Derivation of the Estimator.  The basic Huggins estimator of population size can be written as Nhat = M(t+1)/p*, where M(t+1) is the number of marked animals in the study (i.e., the total number of individual animals captured), and p* is the probability that an animal is captured one or more times during the study.  The Huggins estimator can be re-written to incorporate individual characteristics as Nhat = sum over i =1 to M(t+1) of 1/p*(i).  To estimate density, 1 in the number can be converted to the proportion of its time an animal spends on the trapping grid.  So defining ptilde as the proportion of time on the grid, the density estimator is Dhat = sum over i =1 to M(t+1) of ptilde(i)/p*(i) divided by the area of the grid.  The value of ptilde(i) is estimated as the proportion of radio-tracking locations for animal i that fall on the grid, with the radios attached to animals during the trapping session, and the radio-tracking taking place after the traps and bait are removed so that the grid is no longer an attractant.

Instead of using the observed proportion of an animal's locations that fall on the trapping grid, a logistic regression model can be used to estimate this proportion based on the animal's trapping locations on the grid.  Create the covariate distance to edge (DTE) that is the mean distance of the animal's trapping locations to the nearest edge of the trapping grid, and include this covariate in a logistic regression model: logit[ptilde(i)] = B0 + B1(DTE).  By using the logistic regression model to estimate ptilde, not all animals have to have radios attached.

Encounter Histories Format.  Because additional data are required for this estimator besides the typical encounter history, the format of the encounter histories file is different.  The number of locations on the grid and the total number of radio-tracking locations must be included.  These values are inserted between the encounter history and the frequency or count of animals:

encounter_history num_locs_on_grid num_locs_taken  frequency individual_covariate(s);

An example for 5 trapping occasions would be:

01101 6 10 1 30.5;

where the single animal was captured on occasions 2, 3, and 5, 6 of the 10 radio locations were on the trapping grid, and the mean distance to the edge of the grid (an individual covariate) was 30.5.  For an animal that did not receive a radio, the entry in the encounter history file would be:

01101 . . 1 30.5;

where dots replace the number of radio locations on the grid and the total number of radio locations taken.

Huggins Estimators.  When the density estimator is selected as the data type for analysis, a pop-up window asks the user to specify which of the 3 Huggins estimators is to be the default data type for estimating p*.  If either of the Pledger estimators is selected, the number of mixtures must also be specified.

Grid Area.  The area of the trapping grid (for each attribute group) is entered when the MARK initial values dialog is filled in.  An additional button appears on the screen that allows the user to enter the area for each group.  However, this button can only be clicked once the number of groups and the group labels have been entered.

Observed versus Estimated ptilde.  The estimate of density is produced as a derived parameter in MARK. Real parameters are the parameters of the Huggins estimator plus the ptilde estimates.

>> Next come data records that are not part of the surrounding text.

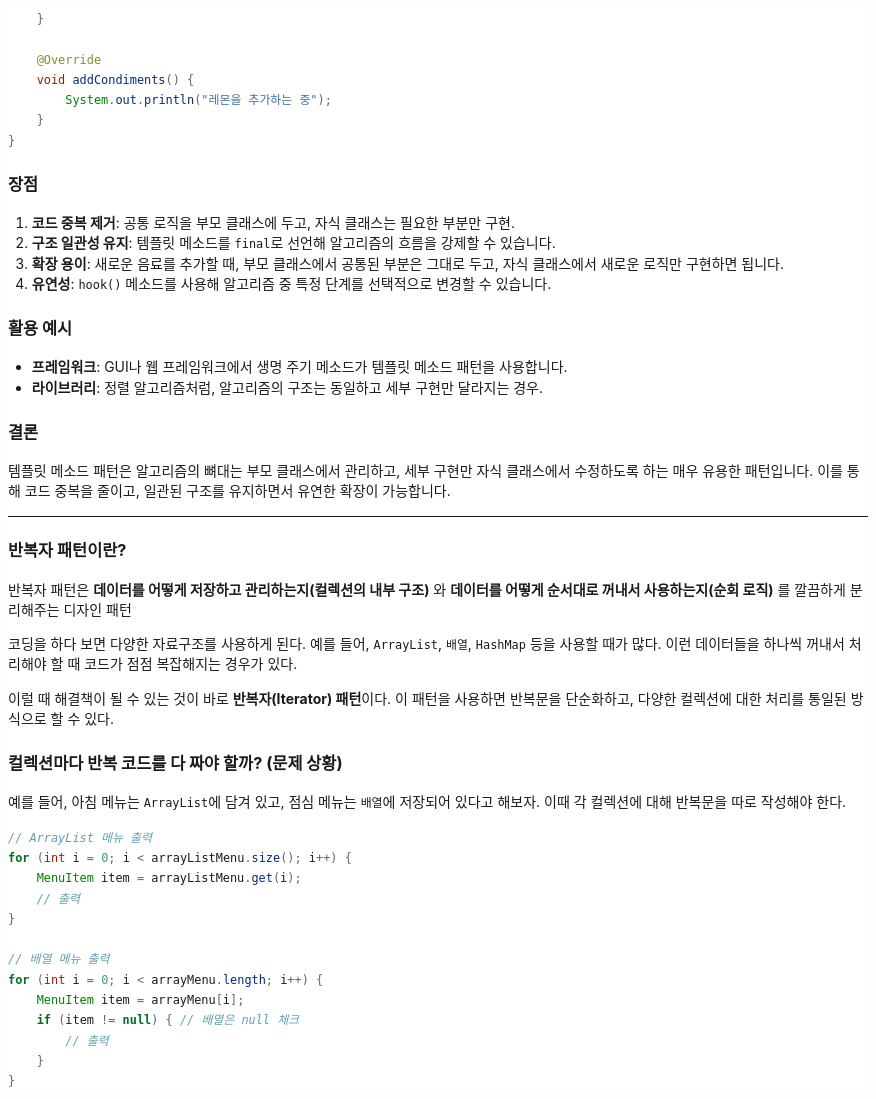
 ```java
    }

    @Override
    void addCondiments() {
        System.out.println("레몬을 추가하는 중");
    }
}
```

### 장점

1. **코드 중복 제거**: 공통 로직을 부모 클래스에 두고, 자식 클래스는 필요한 부분만 구현.
2. **구조 일관성 유지**: 템플릿 메소드를 `final`로 선언해 알고리즘의 흐름을 강제할 수 있습니다.
3. **확장 용이**: 새로운 음료를 추가할 때, 부모 클래스에서 공통된 부분은 그대로 두고, 자식 클래스에서 새로운 로직만 구현하면 됩니다.
4. **유연성**: `hook()` 메소드를 사용해 알고리즘 중 특정 단계를 선택적으로 변경할 수 있습니다.

### 활용 예시

- **프레임워크**: GUI나 웹 프레임워크에서 생명 주기 메소드가 템플릿 메소드 패턴을 사용합니다.
- **라이브러리**: 정렬 알고리즘처럼, 알고리즘의 구조는 동일하고 세부 구현만 달라지는 경우.

### 결론

템플릿 메소드 패턴은 알고리즘의 뼈대는 부모 클래스에서 관리하고, 세부 구현만 자식 클래스에서 수정하도록 하는 매우 유용한 패턴입니다. 이를 통해 코드 중복을 줄이고, 일관된 구조를 유지하면서 유연한 확장이 가능합니다.


---

### 반복자 패턴이란?

반복자 패턴은 **데이터를 어떻게 저장하고 관리하는지(컬렉션의 내부 구조)** 와 **데이터를 어떻게 순서대로 꺼내서 사용하는지(순회 로직)** 를 깔끔하게 분리해주는 디자인 패턴



코딩을 하다 보면 다양한 자료구조를 사용하게 된다. 예를 들어, `ArrayList`, `배열`, `HashMap` 등을 사용할 때가 많다. 이런 데이터들을 하나씩 꺼내서 처리해야 할 때 코드가 점점 복잡해지는 경우가 있다.

이럴 때 해결책이 될 수 있는 것이 바로 **반복자(Iterator) 패턴**이다. 이 패턴을 사용하면 반복문을 단순화하고, 다양한 컬렉션에 대한 처리를 통일된 방식으로 할 수 있다.

### 컬렉션마다 반복 코드를 다 짜야 할까? (문제 상황)

예를 들어, 아침 메뉴는 `ArrayList`에 담겨 있고, 점심 메뉴는 `배열`에 저장되어 있다고 해보자. 이때 각 컬렉션에 대해 반복문을 따로 작성해야 한다.

```java
// ArrayList 메뉴 출력
for (int i = 0; i < arrayListMenu.size(); i++) {
    MenuItem item = arrayListMenu.get(i);
    // 출력
}

// 배열 메뉴 출력
for (int i = 0; i < arrayMenu.length; i++) {
    MenuItem item = arrayMenu[i];
    if (item != null) { // 배열은 null 체크
        // 출력
    }
}
```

However, the option is available to not use the estimated ptilde value to estimate density, but rather use the observed values of ptilde for each animal.  A check box, Use observed ptilde, appears in the right-hand column of the Run Window that the user can check to use the observed ptilde values instead of the estimates predicted by the logistic model.  However, coefficients of the logistic model are still estimated, and appear as beta parameters, and ptilde still appears in the real parameters. Thus, the AIC and deviance of the model is the same regardless of whether the Use observed ptilde box is checked or not.  Only the derived parameter estimates change.  Typically, the estimates of density change little when every animal is given a radio regardless of whether the estimated or observed values are used to estimate density.